--- Work instructions ---
Among the following entries, count the lines that contain "label" and report only the result.

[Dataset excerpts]
________________

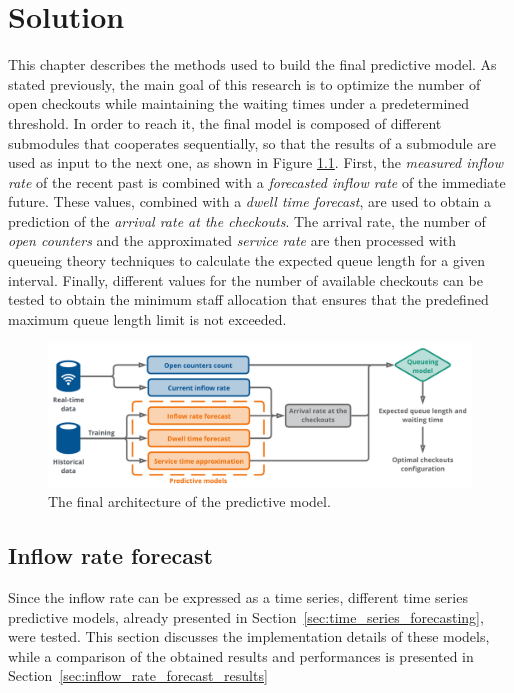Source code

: \chapter{Solution}
\label{cha:solution}

This chapter describes the methods used to build the final predictive model. As stated previously, the main goal of this research is to optimize the number of open checkouts while maintaining the waiting times under a predetermined threshold. In order to reach it, the final model is composed of different submodules that cooperates sequentially, so that the results of a submodule are used as input to the next one, as shown in Figure \ref{fig:model_architecture}. First, the \emph{measured inflow rate} of the recent past is combined with a \emph{forecasted inflow rate} of the immediate future. These values, combined with a \emph{dwell time forecast}, are used to obtain a prediction of the \emph{arrival rate at the checkouts}. The arrival rate, the number of \emph{open counters} and the approximated \emph{service rate} are then processed with queueing theory techniques to calculate the expected queue length for a given interval. Finally, different values for the number of available checkouts can be tested to obtain the minimum staff allocation that ensures that the predefined maximum queue length limit is not exceeded.

\begin{figure}[H]
  \begin{center}
    \includegraphics[width=1\textwidth]{img/model_architecture.pdf}
  \end{center}
  \caption{The final architecture of the predictive model.}
  \label{fig:model_architecture}
\end{figure}

\section{Inflow rate forecast}
\label{sec:inflow_rate_forecast}

Since the inflow rate can be expressed as a time series, different time series predictive models, already presented in Section~\ref{sec:time_series_forecasting}, were tested. This section discusses the implementation details of these models, while a comparison of the obtained results and performances is presented in Section~\ref{sec:inflow_rate_forecast_results}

________________

--- Solution to this problem ---
3